**Exercise goal:** Report back every line in the data that includes the string "begin".

**Record set:**
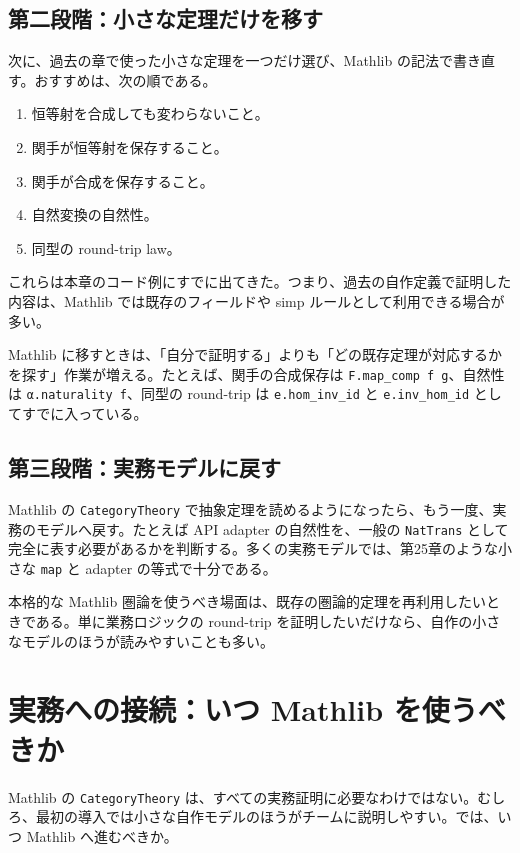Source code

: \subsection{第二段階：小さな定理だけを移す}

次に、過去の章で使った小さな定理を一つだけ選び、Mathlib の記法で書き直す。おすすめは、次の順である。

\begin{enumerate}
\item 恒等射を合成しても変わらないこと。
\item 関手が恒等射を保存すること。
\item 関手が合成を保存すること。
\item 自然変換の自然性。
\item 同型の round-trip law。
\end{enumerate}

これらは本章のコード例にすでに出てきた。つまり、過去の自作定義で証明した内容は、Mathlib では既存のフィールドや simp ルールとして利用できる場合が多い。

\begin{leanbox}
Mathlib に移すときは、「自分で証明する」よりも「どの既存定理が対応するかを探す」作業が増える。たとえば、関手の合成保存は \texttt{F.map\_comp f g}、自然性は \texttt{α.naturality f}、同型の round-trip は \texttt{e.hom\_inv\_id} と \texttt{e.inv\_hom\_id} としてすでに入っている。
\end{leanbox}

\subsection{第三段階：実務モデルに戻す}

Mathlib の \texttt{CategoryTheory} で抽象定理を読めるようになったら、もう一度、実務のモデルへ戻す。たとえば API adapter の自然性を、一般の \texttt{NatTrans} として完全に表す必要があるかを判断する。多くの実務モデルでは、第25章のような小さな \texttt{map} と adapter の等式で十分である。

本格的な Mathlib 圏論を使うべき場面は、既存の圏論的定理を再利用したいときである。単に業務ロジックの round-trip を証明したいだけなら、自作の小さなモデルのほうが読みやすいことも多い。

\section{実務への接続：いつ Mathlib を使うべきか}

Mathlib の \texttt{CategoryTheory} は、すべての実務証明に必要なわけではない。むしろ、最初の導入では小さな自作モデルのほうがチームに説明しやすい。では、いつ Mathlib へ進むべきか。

---

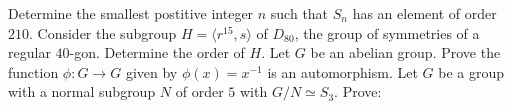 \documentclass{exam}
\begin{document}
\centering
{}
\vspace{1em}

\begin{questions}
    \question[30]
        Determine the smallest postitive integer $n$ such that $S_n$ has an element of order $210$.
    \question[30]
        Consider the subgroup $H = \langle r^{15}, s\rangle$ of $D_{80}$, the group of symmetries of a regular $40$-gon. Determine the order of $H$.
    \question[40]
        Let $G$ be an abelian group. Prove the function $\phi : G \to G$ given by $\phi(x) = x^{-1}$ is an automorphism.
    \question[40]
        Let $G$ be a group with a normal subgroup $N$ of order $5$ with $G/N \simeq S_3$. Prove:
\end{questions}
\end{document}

**Solution to this task:**
\begin{enumerate}
\begin{leanbox}
\begin{document}
\begin{questions}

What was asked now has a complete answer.